[Document images with source code]
======

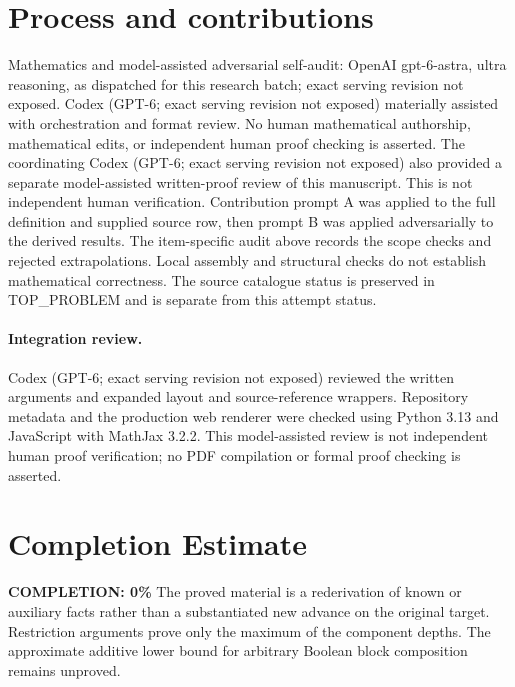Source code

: \documentclass[11pt]{article}
\begin{document}
\section{Process and contributions}
Mathematics and model-assisted adversarial self-audit: OpenAI gpt-6-astra, ultra reasoning, as dispatched for this research batch; exact serving revision not exposed. Codex (GPT-6; exact serving revision not exposed) materially assisted with orchestration and format review. No human mathematical authorship, mathematical edits, or independent human proof checking is asserted.
The coordinating Codex (GPT-6; exact serving revision not exposed) also provided a separate model-assisted written-proof review of this manuscript. This is not independent human verification.
Contribution prompt A was applied to the full definition and supplied source row, then prompt B was applied adversarially to the derived results. The item-specific audit above records the scope checks and rejected extrapolations. Local assembly and structural checks do not establish mathematical correctness. The source catalogue status is preserved in TOP\_PROBLEM and is separate from this attempt status.
\paragraph{Integration review.} Codex (GPT-6; exact serving revision not exposed) reviewed the written arguments and expanded layout and source-reference wrappers. Repository metadata and the production web renderer were checked using Python 3.13 and JavaScript with MathJax 3.2.2. This model-assisted review is not independent human proof verification; no PDF compilation or formal proof checking is asserted.

\section{Completion Estimate}
\noindent\textbf{COMPLETION: 0\%}
The proved material is a rederivation of known or auxiliary facts rather than a substantiated new advance on the original target. Restriction arguments prove only the maximum of the component depths. The approximate additive lower bound for arbitrary Boolean block composition remains unproved.
\end{document}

======

_Exercise instructions:_
Leave out the pictures and output every record above precisely as given.

_Solution to this task:_
Source code

: \documentclass[11pt]{article}
\begin{document}
\section{Process and contributions}
Mathematics and model-assisted adversarial self-audit: OpenAI gpt-6-astra, ultra reasoning, as dispatched for this research batch; exact serving revision not exposed. Codex (GPT-6; exact serving revision not exposed) materially assisted with orchestration and format review. No human mathematical authorship, mathematical edits, or independent human proof checking is asserted.
The coordinating Codex (GPT-6; exact serving revision not exposed) also provided a separate model-assisted written-proof review of this manuscript. This is not independent human verification.
Contribution prompt A was applied to the full definition and supplied source row, then prompt B was applied adversarially to the derived results. The item-specific audit above records the scope checks and rejected extrapolations. Local assembly and structural checks do not establish mathematical correctness. The source catalogue status is preserved in TOP\_PROBLEM and is separate from this attempt status.
\paragraph{Integration review.} Codex (GPT-6; exact serving revision not exposed) reviewed the written arguments and expanded layout and source-reference wrappers. Repository metadata and the production web renderer were checked using Python 3.13 and JavaScript with MathJax 3.2.2. This model-assisted review is not independent human proof verification; no PDF compilation or formal proof checking is asserted.

\section{Completion Estimate}
\noindent\textbf{COMPLETION: 0\%}
The proved material is a rederivation of known or auxiliary facts rather than a substantiated new advance on the original target. Restriction arguments prove only the maximum of the component depths. The approximate additive lower bound for arbitrary Boolean block composition remains unproved.
\end{document}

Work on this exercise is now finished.